Column: Salesman or cheater, what I learned from an honest clown
When I was a young man I worked for a chain of magic and novelty stores called Zeezo’s Magic Castle. The company slogan was, “We Only Sell Fun.”
It was a wonderful job for a teenage boy because I was able to learn and perform magic every day after school and earn money from commissions selling the magic tricks and novelties like disappearing ink and squirting cameras.
Zeezo the Clown was the owner of the store chain. His real name was Larry Campbell, and he was not only a successful businessman and entrepreneur, but also a master teacher, seeking to help his employees reach their highest potential.
The magic store and Zeezo’s mentoring proved to be the perfect equation for me to achieve success. One day the employees were gathered for an annual event to recognize the top salesperson of the year. It was an honor to learn that I would be named as the leader in sales. I understood there would be a generous bonus check awarded during the ceremony. At 15 years old it was an unprecedented boost to my ego to have outsold seasoned adults.
During the awards presentation Zeezo openly praised me for my ability to gather an audience at the mall storefront and achieve such high sales numbers. With his polished bald head and bright wide smile he continued to address the audience as he slowly lowered a white envelope toward my anticipating hand. But just as my fingers started to close on the envelope Zeezo quickly jerked it upward, snatching it from my grip. Then turning to me, speaking only so that I could hear, he said, “You’re very good as what you do, but if anyone ever walks out of one of my stores with something they didn’t want, you will be out of here.”
Turning again to the audience he made the envelope maneuver seem like nothing more than a playful joke, now handing me the check as the audience began to applaud.
Standing there at what should have been a moment of basking glory I felt all pride drain through my shoes and onto the floor. I didn’t know it at the time, but I would later be thankful for this enigmatic moment of covert humiliation. Larry Campbell was looking beyond the moment.
He later explained he wanted me to remember that moment because it didn’t matter how good a salesman I was, if I sold someone something they didn’t want then I was cheating them — and no cheater would work for him.
I know now that he was trying to teach me to put integrity before greed and glory. It’s a principle I have never forgotten and have always tried to inculcate in my employees and my own children.
It breaks my heart to see so many talented people using their God-given gifts to steal from others. Whether on the Internet, over the phone, door-to-door or through the mail, technology is fertilizing more scams today than any other time in history. I cannot comprehend how these people can go to sleep at night with any peace knowing they have cheated another human being for their personal gain.
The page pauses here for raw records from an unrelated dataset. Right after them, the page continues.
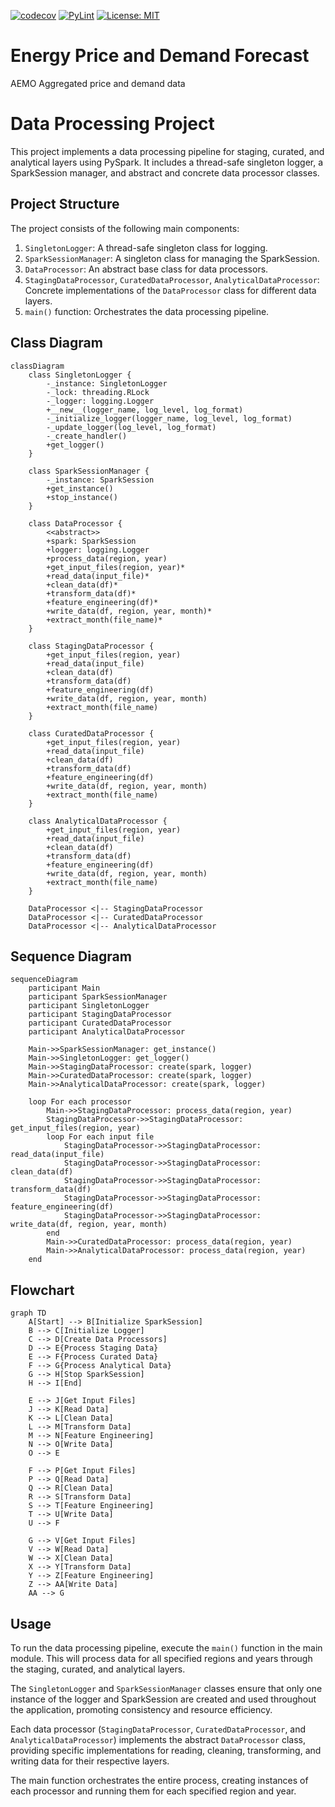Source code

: [![codecov](https://codecov.io/gh/arturogonzalezm/energy_price_and_demand_forecast/graph/badge.svg?token=0ofxfjysER)](https://codecov.io/gh/arturogonzalezm/energy_price_and_demand_forecast)
[![PyLint](https://github.com/arturogonzalezm/energy_price_and_demand_forecast/actions/workflows/workflow.yml/badge.svg)](https://github.com/arturogonzalezm/energy_price_and_demand_forecast/actions/workflows/workflow.yml)
[![License: MIT](https://img.shields.io/badge/License-MIT-purple.svg)](https://opensource.org/licenses/MIT)

# Energy Price and Demand Forecast

AEMO Aggregated price and demand data

# Data Processing Project

This project implements a data processing pipeline for staging, curated, and analytical layers using PySpark. It includes a thread-safe singleton logger, a SparkSession manager, and abstract and concrete data processor classes.

## Project Structure

The project consists of the following main components:

1. `SingletonLogger`: A thread-safe singleton class for logging.
2. `SparkSessionManager`: A singleton class for managing the SparkSession.
3. `DataProcessor`: An abstract base class for data processors.
4. `StagingDataProcessor`, `CuratedDataProcessor`, `AnalyticalDataProcessor`: Concrete implementations of the `DataProcessor` class for different data layers.
5. `main()` function: Orchestrates the data processing pipeline.

## Class Diagram

```mermaid
classDiagram
    class SingletonLogger {
        -_instance: SingletonLogger
        -_lock: threading.RLock
        -_logger: logging.Logger
        +__new__(logger_name, log_level, log_format)
        -_initialize_logger(logger_name, log_level, log_format)
        -_update_logger(log_level, log_format)
        -_create_handler()
        +get_logger()
    }

    class SparkSessionManager {
        -_instance: SparkSession
        +get_instance()
        +stop_instance()
    }

    class DataProcessor {
        <<abstract>>
        +spark: SparkSession
        +logger: logging.Logger
        +process_data(region, year)
        +get_input_files(region, year)*
        +read_data(input_file)*
        +clean_data(df)*
        +transform_data(df)*
        +feature_engineering(df)*
        +write_data(df, region, year, month)*
        +extract_month(file_name)*
    }

    class StagingDataProcessor {
        +get_input_files(region, year)
        +read_data(input_file)
        +clean_data(df)
        +transform_data(df)
        +feature_engineering(df)
        +write_data(df, region, year, month)
        +extract_month(file_name)
    }

    class CuratedDataProcessor {
        +get_input_files(region, year)
        +read_data(input_file)
        +clean_data(df)
        +transform_data(df)
        +feature_engineering(df)
        +write_data(df, region, year, month)
        +extract_month(file_name)
    }

    class AnalyticalDataProcessor {
        +get_input_files(region, year)
        +read_data(input_file)
        +clean_data(df)
        +transform_data(df)
        +feature_engineering(df)
        +write_data(df, region, year, month)
        +extract_month(file_name)
    }

    DataProcessor <|-- StagingDataProcessor
    DataProcessor <|-- CuratedDataProcessor
    DataProcessor <|-- AnalyticalDataProcessor
```

## Sequence Diagram

```mermaid
sequenceDiagram
    participant Main
    participant SparkSessionManager
    participant SingletonLogger
    participant StagingDataProcessor
    participant CuratedDataProcessor
    participant AnalyticalDataProcessor

    Main->>SparkSessionManager: get_instance()
    Main->>SingletonLogger: get_logger()
    Main->>StagingDataProcessor: create(spark, logger)
    Main->>CuratedDataProcessor: create(spark, logger)
    Main->>AnalyticalDataProcessor: create(spark, logger)
    
    loop For each processor
        Main->>StagingDataProcessor: process_data(region, year)
        StagingDataProcessor->>StagingDataProcessor: get_input_files(region, year)
        loop For each input file
            StagingDataProcessor->>StagingDataProcessor: read_data(input_file)
            StagingDataProcessor->>StagingDataProcessor: clean_data(df)
            StagingDataProcessor->>StagingDataProcessor: transform_data(df)
            StagingDataProcessor->>StagingDataProcessor: feature_engineering(df)
            StagingDataProcessor->>StagingDataProcessor: write_data(df, region, year, month)
        end
        Main->>CuratedDataProcessor: process_data(region, year)
        Main->>AnalyticalDataProcessor: process_data(region, year)
    end
```

## Flowchart

```mermaid
graph TD
    A[Start] --> B[Initialize SparkSession]
    B --> C[Initialize Logger]
    C --> D[Create Data Processors]
    D --> E{Process Staging Data}
    E --> F{Process Curated Data}
    F --> G{Process Analytical Data}
    G --> H[Stop SparkSession]
    H --> I[End]

    E --> J[Get Input Files]
    J --> K[Read Data]
    K --> L[Clean Data]
    L --> M[Transform Data]
    M --> N[Feature Engineering]
    N --> O[Write Data]
    O --> E

    F --> P[Get Input Files]
    P --> Q[Read Data]
    Q --> R[Clean Data]
    R --> S[Transform Data]
    S --> T[Feature Engineering]
    T --> U[Write Data]
    U --> F

    G --> V[Get Input Files]
    V --> W[Read Data]
    W --> X[Clean Data]
    X --> Y[Transform Data]
    Y --> Z[Feature Engineering]
    Z --> AA[Write Data]
    AA --> G
```

## Usage

To run the data processing pipeline, execute the `main()` function in the main module. This will process data for all specified regions and years through the staging, curated, and analytical layers.

The `SingletonLogger` and `SparkSessionManager` classes ensure that only one instance of the logger and SparkSession are created and used throughout the application, promoting consistency and resource efficiency.

Each data processor (`StagingDataProcessor`, `CuratedDataProcessor`, and `AnalyticalDataProcessor`) implements the abstract `DataProcessor` class, providing specific implementations for reading, cleaning, transforming, and writing data for their respective layers.

The main function orchestrates the entire process, creating instances of each processor and running them for each specified region and year.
I believe we have all been deliberately given specific divine gifts, skills and talents that were intended to uplift, enliven and enrich our lives and the lives of others. Each day we must choose between truth and deception, to serve or to self-serve. Imagine what kind of world this could be if everyone used their talents for good in their careers and hobbies.
As we strive to discover and develop our talents may we all reach for the paycheck that matters most.